Source material section start

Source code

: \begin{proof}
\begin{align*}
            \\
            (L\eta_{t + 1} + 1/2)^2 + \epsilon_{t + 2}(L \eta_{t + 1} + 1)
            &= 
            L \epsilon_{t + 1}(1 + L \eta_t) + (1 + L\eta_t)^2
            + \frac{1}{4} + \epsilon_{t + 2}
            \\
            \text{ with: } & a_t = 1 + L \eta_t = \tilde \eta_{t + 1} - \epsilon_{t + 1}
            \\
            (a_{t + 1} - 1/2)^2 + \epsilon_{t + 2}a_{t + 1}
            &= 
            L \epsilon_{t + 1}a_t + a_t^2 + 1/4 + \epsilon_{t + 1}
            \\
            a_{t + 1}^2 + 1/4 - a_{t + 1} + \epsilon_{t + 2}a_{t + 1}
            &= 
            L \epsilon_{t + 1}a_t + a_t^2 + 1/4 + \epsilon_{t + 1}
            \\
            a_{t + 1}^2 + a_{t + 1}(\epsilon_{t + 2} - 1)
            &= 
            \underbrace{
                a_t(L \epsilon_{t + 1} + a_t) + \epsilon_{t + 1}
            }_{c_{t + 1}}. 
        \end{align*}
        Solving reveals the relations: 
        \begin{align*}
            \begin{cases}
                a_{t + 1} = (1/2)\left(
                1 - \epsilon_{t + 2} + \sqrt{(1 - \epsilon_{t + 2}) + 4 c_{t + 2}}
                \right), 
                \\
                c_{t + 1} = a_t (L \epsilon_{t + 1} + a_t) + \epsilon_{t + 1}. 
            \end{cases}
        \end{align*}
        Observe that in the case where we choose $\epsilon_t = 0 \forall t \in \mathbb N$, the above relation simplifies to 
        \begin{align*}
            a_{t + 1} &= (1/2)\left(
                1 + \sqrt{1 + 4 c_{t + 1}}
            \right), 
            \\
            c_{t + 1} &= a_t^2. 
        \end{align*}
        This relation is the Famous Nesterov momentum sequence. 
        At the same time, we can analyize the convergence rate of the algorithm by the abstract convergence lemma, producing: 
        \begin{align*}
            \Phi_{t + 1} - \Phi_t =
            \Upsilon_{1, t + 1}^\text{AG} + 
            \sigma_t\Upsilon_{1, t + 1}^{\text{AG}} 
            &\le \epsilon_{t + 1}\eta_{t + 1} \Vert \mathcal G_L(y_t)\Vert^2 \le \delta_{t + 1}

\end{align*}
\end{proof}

Source material section end

This exercise asks for every line of the records to be repeated exactly.

Source code

: \begin{proof}
\begin{align*}
            \\
            (L\eta_{t + 1} + 1/2)^2 + \epsilon_{t + 2}(L \eta_{t + 1} + 1)
            &= 
            L \epsilon_{t + 1}(1 + L \eta_t) + (1 + L\eta_t)^2
            + \frac{1}{4} + \epsilon_{t + 2}
            \\
            \text{ with: } & a_t = 1 + L \eta_t = \tilde \eta_{t + 1} - \epsilon_{t + 1}
            \\
            (a_{t + 1} - 1/2)^2 + \epsilon_{t + 2}a_{t + 1}
            &= 
            L \epsilon_{t + 1}a_t + a_t^2 + 1/4 + \epsilon_{t + 1}
            \\
            a_{t + 1}^2 + 1/4 - a_{t + 1} + \epsilon_{t + 2}a_{t + 1}
            &= 
            L \epsilon_{t + 1}a_t + a_t^2 + 1/4 + \epsilon_{t + 1}
            \\
            a_{t + 1}^2 + a_{t + 1}(\epsilon_{t + 2} - 1)
            &= 
            \underbrace{
                a_t(L \epsilon_{t + 1} + a_t) + \epsilon_{t + 1}
            }_{c_{t + 1}}. 
        \end{align*}
        Solving reveals the relations: 
        \begin{align*}
            \begin{cases}
                a_{t + 1} = (1/2)\left(
                1 - \epsilon_{t + 2} + \sqrt{(1 - \epsilon_{t + 2}) + 4 c_{t + 2}}
                \right), 
                \\
                c_{t + 1} = a_t (L \epsilon_{t + 1} + a_t) + \epsilon_{t + 1}. 
            \end{cases}
        \end{align*}
        Observe that in the case where we choose $\epsilon_t = 0 \forall t \in \mathbb N$, the above relation simplifies to 
        \begin{align*}
            a_{t + 1} &= (1/2)\left(
                1 + \sqrt{1 + 4 c_{t + 1}}
            \right), 
            \\
            c_{t + 1} &= a_t^2. 
        \end{align*}
        This relation is the Famous Nesterov momentum sequence. 
        At the same time, we can analyize the convergence rate of the algorithm by the abstract convergence lemma, producing: 
        \begin{align*}
            \Phi_{t + 1} - \Phi_t =
            \Upsilon_{1, t + 1}^\text{AG} + 
            \sigma_t\Upsilon_{1, t + 1}^{\text{AG}} 
            &\le \epsilon_{t + 1}\eta_{t + 1} \Vert \mathcal G_L(y_t)\Vert^2 \le \delta_{t + 1}

\end{align*}
\end{proof}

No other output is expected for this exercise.